MATERIALS PROVIDED:
========

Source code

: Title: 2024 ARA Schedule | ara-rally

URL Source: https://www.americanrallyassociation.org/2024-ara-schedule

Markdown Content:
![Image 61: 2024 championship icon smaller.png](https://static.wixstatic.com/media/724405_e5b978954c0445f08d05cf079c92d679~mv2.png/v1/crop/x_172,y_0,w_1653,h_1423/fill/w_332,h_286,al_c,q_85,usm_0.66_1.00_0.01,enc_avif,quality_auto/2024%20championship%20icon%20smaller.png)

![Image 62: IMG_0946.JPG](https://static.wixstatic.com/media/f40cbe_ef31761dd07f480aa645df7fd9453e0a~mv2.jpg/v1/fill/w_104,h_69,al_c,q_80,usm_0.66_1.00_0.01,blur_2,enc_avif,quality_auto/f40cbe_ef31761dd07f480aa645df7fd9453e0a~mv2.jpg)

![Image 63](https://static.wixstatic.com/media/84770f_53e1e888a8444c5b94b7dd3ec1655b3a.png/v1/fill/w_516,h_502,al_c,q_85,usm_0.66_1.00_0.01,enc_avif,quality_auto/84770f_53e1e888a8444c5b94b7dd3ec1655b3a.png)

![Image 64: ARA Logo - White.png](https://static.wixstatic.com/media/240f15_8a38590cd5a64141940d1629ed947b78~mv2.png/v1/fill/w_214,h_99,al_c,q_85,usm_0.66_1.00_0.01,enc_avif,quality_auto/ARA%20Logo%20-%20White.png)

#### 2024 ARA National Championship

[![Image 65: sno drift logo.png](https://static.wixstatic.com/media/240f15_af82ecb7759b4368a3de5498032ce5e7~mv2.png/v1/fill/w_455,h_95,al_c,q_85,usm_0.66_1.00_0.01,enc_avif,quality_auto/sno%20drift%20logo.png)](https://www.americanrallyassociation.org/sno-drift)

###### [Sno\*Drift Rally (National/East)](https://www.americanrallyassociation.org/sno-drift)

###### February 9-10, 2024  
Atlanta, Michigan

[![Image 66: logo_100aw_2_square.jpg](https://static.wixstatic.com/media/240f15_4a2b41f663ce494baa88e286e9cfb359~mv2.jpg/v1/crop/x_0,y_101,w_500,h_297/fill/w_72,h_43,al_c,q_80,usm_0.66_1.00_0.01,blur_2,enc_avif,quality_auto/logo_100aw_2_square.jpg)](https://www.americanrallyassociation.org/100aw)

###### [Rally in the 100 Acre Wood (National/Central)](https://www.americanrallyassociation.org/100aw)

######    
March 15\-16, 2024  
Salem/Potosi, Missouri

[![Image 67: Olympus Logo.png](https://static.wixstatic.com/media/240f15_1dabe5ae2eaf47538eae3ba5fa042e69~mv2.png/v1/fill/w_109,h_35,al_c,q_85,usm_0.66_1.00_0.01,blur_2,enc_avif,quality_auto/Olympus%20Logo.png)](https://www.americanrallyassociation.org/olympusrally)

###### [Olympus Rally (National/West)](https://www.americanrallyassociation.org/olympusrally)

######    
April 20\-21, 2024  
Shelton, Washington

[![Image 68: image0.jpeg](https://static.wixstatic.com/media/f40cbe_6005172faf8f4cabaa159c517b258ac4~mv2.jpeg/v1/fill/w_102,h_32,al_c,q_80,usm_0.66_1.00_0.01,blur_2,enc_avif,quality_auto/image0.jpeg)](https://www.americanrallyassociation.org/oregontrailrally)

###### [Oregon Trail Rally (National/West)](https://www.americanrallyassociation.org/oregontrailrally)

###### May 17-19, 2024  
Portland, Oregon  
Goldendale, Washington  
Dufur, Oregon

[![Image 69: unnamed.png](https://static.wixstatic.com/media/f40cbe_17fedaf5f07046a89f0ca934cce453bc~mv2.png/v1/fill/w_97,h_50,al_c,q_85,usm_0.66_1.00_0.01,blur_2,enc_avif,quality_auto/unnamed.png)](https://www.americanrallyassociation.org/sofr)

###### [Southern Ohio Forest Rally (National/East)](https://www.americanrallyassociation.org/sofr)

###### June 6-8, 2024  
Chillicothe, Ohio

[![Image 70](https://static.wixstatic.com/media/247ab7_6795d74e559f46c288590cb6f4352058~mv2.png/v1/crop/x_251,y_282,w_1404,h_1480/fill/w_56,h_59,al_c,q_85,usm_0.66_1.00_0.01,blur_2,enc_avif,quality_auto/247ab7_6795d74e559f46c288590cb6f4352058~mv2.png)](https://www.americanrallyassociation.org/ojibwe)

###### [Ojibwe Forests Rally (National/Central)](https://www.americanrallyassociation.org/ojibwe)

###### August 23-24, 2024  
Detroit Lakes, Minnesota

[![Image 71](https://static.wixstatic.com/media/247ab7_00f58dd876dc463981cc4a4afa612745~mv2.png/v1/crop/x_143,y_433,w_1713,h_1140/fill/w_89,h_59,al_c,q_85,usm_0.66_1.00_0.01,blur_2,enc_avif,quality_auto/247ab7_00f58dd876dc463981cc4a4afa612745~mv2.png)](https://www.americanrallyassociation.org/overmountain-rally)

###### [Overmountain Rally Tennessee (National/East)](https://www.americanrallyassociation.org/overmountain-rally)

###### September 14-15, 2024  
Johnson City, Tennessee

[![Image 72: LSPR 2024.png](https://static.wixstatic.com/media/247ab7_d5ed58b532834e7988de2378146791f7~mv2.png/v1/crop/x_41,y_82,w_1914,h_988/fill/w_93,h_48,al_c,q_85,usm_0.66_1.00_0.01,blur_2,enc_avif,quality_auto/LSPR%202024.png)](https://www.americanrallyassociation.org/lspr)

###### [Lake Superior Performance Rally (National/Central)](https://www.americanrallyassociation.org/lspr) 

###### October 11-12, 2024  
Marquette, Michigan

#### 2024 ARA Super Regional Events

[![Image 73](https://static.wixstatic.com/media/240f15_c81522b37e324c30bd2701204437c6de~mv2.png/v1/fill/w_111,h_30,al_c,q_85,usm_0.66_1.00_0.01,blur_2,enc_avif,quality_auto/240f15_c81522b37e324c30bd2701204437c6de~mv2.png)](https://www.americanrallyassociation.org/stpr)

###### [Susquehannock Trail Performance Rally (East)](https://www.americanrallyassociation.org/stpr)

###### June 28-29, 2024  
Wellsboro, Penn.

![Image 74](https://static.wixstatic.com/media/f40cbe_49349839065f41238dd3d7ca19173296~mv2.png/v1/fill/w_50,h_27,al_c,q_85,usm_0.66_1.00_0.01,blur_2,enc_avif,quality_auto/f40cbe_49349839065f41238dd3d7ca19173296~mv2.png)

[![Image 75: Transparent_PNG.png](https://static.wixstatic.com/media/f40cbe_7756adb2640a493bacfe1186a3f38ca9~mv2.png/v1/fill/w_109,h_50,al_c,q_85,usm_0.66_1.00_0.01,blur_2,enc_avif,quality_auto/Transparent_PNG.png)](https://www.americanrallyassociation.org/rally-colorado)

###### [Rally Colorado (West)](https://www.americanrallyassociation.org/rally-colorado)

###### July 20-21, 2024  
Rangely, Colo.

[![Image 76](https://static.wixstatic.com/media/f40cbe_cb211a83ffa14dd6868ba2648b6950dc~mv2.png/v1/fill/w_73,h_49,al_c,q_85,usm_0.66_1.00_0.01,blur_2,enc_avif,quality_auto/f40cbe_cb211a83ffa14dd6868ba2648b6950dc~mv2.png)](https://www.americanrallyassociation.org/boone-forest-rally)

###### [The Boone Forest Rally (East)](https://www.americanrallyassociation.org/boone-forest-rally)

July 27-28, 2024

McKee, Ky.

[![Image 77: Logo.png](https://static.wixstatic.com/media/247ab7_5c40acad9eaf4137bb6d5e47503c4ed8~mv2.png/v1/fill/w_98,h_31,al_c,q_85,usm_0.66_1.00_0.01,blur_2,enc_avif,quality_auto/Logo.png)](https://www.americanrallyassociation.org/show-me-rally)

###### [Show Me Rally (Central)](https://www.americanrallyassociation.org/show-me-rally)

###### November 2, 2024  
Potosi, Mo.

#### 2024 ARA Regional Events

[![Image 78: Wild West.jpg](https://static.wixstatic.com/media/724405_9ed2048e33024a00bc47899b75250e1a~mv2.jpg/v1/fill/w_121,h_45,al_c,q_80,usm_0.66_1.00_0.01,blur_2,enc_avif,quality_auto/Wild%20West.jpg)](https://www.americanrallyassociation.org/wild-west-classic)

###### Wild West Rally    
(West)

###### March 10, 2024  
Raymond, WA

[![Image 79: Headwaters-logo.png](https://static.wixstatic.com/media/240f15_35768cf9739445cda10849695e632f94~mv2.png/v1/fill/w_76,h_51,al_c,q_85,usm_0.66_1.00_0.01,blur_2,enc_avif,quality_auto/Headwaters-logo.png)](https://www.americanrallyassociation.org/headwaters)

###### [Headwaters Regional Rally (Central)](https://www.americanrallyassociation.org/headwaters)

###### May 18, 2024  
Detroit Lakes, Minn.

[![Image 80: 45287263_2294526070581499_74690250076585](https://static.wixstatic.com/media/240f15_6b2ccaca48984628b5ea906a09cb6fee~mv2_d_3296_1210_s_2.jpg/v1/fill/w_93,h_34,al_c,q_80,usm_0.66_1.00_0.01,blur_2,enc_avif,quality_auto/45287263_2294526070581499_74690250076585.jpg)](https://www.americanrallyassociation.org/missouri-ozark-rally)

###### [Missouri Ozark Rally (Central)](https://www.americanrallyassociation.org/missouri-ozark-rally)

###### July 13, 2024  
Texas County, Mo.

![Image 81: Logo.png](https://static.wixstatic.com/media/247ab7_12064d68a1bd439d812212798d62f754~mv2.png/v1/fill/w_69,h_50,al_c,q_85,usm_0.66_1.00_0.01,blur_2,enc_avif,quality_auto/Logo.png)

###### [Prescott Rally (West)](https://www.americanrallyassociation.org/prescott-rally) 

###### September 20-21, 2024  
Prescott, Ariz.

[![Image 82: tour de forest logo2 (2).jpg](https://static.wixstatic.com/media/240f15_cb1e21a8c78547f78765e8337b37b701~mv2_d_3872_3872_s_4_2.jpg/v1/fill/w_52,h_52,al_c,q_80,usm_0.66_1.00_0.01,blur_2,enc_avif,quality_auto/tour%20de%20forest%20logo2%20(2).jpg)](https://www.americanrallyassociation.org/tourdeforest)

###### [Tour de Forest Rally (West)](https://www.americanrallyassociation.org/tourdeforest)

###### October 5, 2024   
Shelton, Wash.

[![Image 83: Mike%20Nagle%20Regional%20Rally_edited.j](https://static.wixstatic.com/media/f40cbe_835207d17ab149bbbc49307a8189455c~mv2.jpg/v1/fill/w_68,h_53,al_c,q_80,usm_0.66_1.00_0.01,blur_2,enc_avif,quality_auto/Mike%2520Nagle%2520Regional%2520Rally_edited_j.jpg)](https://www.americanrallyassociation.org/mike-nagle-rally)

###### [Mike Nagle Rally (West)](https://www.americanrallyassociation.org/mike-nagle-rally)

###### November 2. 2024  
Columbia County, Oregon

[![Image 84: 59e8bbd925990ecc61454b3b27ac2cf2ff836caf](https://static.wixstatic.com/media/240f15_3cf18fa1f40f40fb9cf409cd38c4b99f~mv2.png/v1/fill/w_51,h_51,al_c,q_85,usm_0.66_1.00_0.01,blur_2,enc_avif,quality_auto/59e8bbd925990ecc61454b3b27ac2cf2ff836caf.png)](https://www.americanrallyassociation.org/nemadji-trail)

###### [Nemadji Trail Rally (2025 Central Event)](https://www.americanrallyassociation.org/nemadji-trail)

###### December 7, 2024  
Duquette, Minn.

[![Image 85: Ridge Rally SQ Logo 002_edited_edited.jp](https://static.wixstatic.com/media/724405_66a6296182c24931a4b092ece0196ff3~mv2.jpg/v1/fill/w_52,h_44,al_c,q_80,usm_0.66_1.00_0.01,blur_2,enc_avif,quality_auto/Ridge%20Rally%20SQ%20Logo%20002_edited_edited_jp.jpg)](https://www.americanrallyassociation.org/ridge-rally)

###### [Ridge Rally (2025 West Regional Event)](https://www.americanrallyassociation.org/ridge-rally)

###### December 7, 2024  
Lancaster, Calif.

========

ACTIVITY: Return all lines in the data that include the word "Lakes".

TASK OUTPUT:
Detroit Lakes, Minnesota
Detroit Lakes, Minn.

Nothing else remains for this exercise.